Blog | 08.01.2023

Alte Traditionen in der neuen Welt: Weihnachten

Autorin: Helena Kramářová

Die Gesellschaft ist heute vielen Veränderungen ausgesetzt, die frühere Generationen nicht erlebt haben. Jeder wird von den Medien und der allgegenwärtigen Globalisierung beeinflusst. Vor allem in den großen Metropolen treffen dank der Migration zahlreiche Kulturen aufeinander, verflechten sich und beeinflussen sich gegenseitig. Der Tanz-, Musik- und Sprachverein Marjánka widmet sich nicht nur der Folklore und den Aktivitäten für Kinder, Jugendliche und Erwachsene, sondern auch der Bewahrung und Weitergabe tschechischer und slowakischer Traditionen und Bräuche. Ende letzten Jahres beschloss man, in die Haushalte von in Österreich lebenden Landsleuten zu schauen und durch einen Fragebogen wertvolle Informationen über die Traditionen und Bräuche im Zusammenhang mit Advent und Weihnachten zu erfahren.
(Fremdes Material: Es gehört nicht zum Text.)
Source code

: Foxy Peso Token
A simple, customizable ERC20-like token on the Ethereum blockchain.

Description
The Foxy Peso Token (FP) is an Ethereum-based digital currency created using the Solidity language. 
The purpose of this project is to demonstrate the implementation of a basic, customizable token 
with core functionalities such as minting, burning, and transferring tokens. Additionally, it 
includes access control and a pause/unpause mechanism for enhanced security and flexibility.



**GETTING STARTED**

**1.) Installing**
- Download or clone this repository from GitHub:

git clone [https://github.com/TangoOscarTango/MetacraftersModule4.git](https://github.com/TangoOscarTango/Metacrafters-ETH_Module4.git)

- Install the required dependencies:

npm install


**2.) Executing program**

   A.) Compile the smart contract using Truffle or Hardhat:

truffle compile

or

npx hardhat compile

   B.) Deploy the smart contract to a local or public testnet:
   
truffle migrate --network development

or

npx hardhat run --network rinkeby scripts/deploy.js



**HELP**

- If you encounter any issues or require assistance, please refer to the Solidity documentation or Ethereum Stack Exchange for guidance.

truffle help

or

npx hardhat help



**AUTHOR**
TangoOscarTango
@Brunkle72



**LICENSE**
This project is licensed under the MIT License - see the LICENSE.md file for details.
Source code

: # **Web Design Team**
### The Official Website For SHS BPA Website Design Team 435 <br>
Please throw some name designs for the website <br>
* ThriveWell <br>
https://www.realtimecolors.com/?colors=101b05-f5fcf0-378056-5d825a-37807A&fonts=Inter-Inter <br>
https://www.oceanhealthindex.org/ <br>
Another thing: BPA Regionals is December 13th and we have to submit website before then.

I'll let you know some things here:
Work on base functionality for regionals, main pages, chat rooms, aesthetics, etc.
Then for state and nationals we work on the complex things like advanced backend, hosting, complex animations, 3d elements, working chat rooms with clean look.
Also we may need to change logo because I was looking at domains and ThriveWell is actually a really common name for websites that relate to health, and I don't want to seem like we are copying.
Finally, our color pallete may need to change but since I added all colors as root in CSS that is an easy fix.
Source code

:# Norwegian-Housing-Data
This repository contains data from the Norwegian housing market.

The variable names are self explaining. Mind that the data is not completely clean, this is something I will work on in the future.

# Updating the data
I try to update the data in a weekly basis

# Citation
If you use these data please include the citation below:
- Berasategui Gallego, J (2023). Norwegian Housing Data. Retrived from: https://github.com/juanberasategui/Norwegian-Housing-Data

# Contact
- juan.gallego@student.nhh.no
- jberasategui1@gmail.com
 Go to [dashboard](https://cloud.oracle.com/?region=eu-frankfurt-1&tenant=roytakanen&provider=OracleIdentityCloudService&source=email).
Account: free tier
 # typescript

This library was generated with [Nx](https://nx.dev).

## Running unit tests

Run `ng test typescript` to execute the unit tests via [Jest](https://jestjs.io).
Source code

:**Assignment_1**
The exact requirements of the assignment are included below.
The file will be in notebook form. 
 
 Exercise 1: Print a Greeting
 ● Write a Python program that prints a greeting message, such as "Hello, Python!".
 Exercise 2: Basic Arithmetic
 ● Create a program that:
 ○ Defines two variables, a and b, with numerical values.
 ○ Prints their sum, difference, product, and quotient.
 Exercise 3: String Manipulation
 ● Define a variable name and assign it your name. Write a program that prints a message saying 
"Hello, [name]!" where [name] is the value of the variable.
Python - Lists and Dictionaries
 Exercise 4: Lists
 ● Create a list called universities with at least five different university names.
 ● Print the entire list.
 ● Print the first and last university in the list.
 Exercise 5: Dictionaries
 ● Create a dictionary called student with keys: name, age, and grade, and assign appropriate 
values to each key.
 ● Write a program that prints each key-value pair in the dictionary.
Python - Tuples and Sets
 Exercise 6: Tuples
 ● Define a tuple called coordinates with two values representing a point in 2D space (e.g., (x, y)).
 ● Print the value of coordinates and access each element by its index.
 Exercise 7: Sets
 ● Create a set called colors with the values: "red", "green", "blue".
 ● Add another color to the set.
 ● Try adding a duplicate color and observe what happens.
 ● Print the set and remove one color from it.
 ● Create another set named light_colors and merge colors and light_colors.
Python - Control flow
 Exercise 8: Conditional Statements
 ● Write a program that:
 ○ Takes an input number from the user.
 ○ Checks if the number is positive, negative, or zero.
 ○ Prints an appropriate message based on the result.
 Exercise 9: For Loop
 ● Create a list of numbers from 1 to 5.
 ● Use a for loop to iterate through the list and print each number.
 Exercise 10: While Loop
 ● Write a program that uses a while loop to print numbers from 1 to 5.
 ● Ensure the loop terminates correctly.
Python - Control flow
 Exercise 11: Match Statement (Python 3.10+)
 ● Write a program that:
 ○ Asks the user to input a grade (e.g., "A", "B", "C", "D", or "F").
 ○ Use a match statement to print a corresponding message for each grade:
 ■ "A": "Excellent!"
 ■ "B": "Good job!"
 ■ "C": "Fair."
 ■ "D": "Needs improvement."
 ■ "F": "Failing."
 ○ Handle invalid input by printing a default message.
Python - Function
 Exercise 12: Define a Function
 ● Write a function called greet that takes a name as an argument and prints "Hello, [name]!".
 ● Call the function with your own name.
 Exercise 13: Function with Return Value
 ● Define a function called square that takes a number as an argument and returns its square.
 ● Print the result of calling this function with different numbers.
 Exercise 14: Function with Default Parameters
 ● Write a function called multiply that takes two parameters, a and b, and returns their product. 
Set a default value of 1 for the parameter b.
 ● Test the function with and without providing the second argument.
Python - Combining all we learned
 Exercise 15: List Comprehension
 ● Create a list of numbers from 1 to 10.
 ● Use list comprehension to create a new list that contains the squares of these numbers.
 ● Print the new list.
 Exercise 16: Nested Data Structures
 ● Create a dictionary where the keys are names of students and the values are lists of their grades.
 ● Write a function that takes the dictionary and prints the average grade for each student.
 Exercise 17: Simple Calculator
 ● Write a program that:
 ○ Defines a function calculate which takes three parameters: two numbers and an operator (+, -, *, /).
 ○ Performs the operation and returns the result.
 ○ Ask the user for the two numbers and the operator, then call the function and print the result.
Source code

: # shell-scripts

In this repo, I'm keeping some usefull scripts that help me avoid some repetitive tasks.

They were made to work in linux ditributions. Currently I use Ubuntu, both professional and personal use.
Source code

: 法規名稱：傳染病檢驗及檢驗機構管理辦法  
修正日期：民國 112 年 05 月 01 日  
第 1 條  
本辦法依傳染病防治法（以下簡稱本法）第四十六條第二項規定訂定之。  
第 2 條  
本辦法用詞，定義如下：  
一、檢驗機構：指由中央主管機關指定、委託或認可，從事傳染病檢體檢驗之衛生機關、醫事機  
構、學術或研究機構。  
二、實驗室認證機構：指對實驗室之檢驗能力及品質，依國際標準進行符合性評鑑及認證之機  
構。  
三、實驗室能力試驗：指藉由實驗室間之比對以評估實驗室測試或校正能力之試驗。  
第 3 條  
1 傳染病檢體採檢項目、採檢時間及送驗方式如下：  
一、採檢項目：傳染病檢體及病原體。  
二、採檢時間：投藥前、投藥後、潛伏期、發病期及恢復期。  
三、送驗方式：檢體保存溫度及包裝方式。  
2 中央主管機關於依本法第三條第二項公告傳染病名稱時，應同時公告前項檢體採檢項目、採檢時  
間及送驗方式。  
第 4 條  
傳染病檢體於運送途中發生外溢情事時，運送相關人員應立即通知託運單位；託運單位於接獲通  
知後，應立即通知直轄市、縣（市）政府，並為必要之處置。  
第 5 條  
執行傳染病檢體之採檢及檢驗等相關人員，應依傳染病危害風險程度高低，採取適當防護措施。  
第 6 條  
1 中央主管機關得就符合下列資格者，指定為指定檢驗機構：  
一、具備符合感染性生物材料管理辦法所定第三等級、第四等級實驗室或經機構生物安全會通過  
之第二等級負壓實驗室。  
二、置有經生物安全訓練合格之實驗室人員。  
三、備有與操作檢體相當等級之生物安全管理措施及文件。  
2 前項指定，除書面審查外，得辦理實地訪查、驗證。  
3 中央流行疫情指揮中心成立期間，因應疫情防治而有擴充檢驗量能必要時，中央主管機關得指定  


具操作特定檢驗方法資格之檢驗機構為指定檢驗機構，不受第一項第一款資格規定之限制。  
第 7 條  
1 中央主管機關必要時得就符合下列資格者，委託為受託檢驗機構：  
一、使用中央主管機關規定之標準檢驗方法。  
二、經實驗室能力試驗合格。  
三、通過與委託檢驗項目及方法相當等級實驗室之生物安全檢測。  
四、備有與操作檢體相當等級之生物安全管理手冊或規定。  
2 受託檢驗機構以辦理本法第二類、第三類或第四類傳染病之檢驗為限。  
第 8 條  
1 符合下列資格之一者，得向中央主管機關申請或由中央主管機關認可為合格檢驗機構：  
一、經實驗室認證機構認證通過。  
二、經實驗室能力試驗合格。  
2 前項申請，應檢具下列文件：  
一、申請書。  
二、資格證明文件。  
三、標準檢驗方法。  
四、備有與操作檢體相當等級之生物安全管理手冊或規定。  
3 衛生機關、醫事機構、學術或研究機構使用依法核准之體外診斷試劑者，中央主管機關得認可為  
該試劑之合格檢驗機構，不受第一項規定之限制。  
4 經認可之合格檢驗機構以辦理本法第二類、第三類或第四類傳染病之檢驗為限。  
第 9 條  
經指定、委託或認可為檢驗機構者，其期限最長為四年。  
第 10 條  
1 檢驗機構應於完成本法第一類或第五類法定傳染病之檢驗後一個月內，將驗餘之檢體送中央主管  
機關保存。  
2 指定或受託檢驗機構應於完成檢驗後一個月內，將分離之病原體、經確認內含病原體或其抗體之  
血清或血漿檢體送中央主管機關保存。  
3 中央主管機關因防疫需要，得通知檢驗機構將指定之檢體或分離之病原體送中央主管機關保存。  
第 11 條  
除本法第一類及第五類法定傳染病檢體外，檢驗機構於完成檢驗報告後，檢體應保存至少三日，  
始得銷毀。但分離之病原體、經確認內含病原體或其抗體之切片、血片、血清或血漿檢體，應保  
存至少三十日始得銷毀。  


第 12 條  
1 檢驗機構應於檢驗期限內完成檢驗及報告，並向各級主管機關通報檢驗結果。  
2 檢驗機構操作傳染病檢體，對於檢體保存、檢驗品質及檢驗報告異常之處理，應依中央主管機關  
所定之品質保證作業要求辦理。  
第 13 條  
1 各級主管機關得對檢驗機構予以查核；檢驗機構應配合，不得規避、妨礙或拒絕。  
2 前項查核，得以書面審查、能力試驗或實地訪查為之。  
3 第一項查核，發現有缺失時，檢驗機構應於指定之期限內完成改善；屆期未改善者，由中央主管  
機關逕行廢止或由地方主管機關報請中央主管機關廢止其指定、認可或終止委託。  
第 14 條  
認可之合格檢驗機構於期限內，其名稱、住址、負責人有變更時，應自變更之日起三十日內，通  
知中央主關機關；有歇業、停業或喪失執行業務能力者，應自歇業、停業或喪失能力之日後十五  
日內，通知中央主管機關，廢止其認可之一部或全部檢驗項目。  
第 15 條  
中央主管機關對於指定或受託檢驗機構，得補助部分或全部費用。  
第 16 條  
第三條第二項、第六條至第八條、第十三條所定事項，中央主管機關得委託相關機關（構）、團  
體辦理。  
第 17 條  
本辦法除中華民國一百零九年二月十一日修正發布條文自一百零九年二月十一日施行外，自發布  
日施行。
Der Begriff traditionelle Weihnachten ist sehr weit gefasst und schwer zu definieren, denn jeder denkt dabei in der Regel an Traditionen, die er aus seiner Kindheit kennt oder die er in seiner Familie aktiv pflegt. Die Vorstellung eines traditionellen Weihnachtsfestes wird jedoch auch von der allgegenwärtigen Werbung und Filmproduktion – sowohl im Inland als auch in Hollywood – beeinflusst. In diesen wird das Bild von Weihnachten mit einer idyllischen Atmosphäre und oft mit Traditionen verbunden, die ihren Ursprung in der angelsächsischen Welt haben. Aber wie sieht Weihnachten in Familien aus, die aus der Tschechischen Republik und der Slowakei nach Österreich gezogen sind? Welche Traditionen und Bräuche werden in den Familien gepflegt und welche sind besonders beliebt?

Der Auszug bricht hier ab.